= Carlo Graziani =

Italian composer and cellist (first half of the 18th century - 1787)

Carlo Graziani (1st half of the 18th century-1787) was an Italian composer and cello virtuoso. His compositions reflect both elements of galant style and advancements in cello playing throughout the 18th century. His works are notorious for their passagework, bow dexterity, natural and artificial harmonics, up-bow staccati, scordatura tuning (see Sonata in D), multiple stops, and elaborate dynamic contrast. Though his works are not regularly included in standard repertoire, they serve as excellent primary sources in tracking the development of cello technique throughout the eighteenth-century.

==Life and career==
Not much is known about the composer's early years–including his exact birth and at what age did he exactly move from Asti, Italy. Nothing is known further about the composer's time in Italy. One can conclude from his employment history and compositional output that the composer accumulated exemplary training enough to assume the role as one of the leading cello virtuosi of his time.

By the early 1760s, he arrived in Paris to join the orchestra of La Pouplinière–revealing that he already garnered impressive skill and fame by the mid-eighteenth century. Graziani's time with La Pouplinière was short-lived as the nobleman died in 1762. Following La Pouplinière's death, he was hired by Baron de Bagge with a promise of lifetime employment. Additionally, one can infer that in addition to the notoriety he received as a cellist, his composition career was brewing as well because simultaneously the composer had been granted a ten-year privilège général to publish instrumental music–resulting in his opp. 1 and 2 sonatas for cello and basso.

Sometime in 1763, Graziani traveled to London to serve as principal cellist of the King's Theatre in the Haymarket, which was under the baton of Felice de Giardini at the time. Records at time reflect that he performed in three benefit concerts during 1764. Scholar Valerie Walden notes that the first two concerts took place on 10 February and 1 March and the third on 22 May. Around this time, Graziani seems to have married for he is next found in Frankfurt am Main giving concerts in September 1770 alongside his wife who was a singer.

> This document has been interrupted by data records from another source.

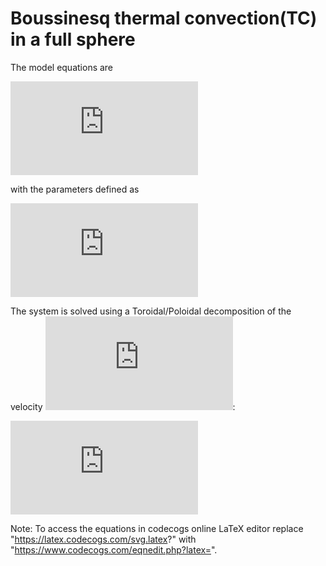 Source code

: # Boussinesq thermal convection(TC) in a full sphere

The model equations are

![Model equations](https://latex.codecogs.com/svg.latex?%5Cinline%20%5Cbegin%7Balign*%7D%20%5Cleft%28%5Cpartial_t%20-%20%5CDelta%5Cright%29%5Cmathbf%7Bu%7D%20%26%20%3D%20%5Cmathbf%7Bu%7D%20%5Ctimes%20%5Cleft%28%20%5Cnabla%20%5Ctimes%20%5Cmathbf%7Bu%7D%5Cright%29%20&plus;%20%5Cfrac%7BRa%7D%7BPr%7D%20%5CTheta%20%5Cmathbf%7Br%7D%20-%20%5Cnabla%5CPi%20%5C%5C%5B0.6cm%5D%20%5Cleft%28%5Cpartial_t%20-%20%5Cfrac%7B1%7D%7BPr%7D%5CDelta%5Cright%29%5CTheta%20%26%20%3D%20%5Cfrac%7BS%7D%7BPr%7D%20-%20%5Cmathbf%7Bu%7D%5Ccdot%5Cnabla%5CTheta%5C%5C%5B0.6cm%5D%20%5Cnabla%5Ccdot%5Cmathbf%7Bu%7D%20%26%20%3D%200%20%5Cend%7Balign*%7D)

with the parameters defined as

![Nondimensional parameters](https://latex.codecogs.com/svg.latex?%5Cinline%20%5Cbegin%7Balign*%7D%20Pr%20%26%20%3D%20%5Cfrac%7B%5Cnu%7D%7B%5Ckappa%7D%5C%5C%20Ra%20%26%20%3D%20%5Cfrac%7Bg%20%5Calpha%20%5Cbeta%20r_o%5E4%7D%7B%5Cnu%5Ckappa%7D%20%5Cend%7Balign*%7D)

The system is solved using a Toroidal/Poloidal decomposition of the velocity ![u](https://latex.codecogs.com/svg.latex?%5Cinline%20%5Cmathbf%7Bu%7D):

![Toroidal/Poloidal decomposition](https://latex.codecogs.com/svg.latex?%5Cinline%20%5Cmathbf%7Bu%7D%3D%5Cmathbf%7B%5Cnabla%7D%5Ctimes%20T%20%5Cmathbf%7Br%7D%20&plus;%20%5Cmathbf%7B%5Cnabla%7D%5Ctimes%5Cmathbf%7B%5Cnabla%7D%5Ctimes%20P%20%5Cmathbf%7Br%7D)

Note: To access the equations in codecogs online LaTeX editor replace "https://latex.codecogs.com/svg.latex?" with "https://www.codecogs.com/eqnedit.php?latex=".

Following his time in Frankfurt am Main, Graziani was invited to Potsdam to become the royal cello teacher to Friedrich Wilhelm II, a position previously held by L.C. Hesse. Some of the sonatas may have been pedagogical works for Friedrich Wilhelm II. In 1773, Graziani, replaced by the French cellist J.-P. Duport. However, he and the prince remained close, and the prince retired him on a pension of 600 thalers per year. Not much is known about the cellist/composer following his retirement but he died in 1787 in Berlin, Germany.

==Works==
- Graziani, Carlo. 6 Sonatas for violoncello and basso continuo, op. 1 (Paris, 1758).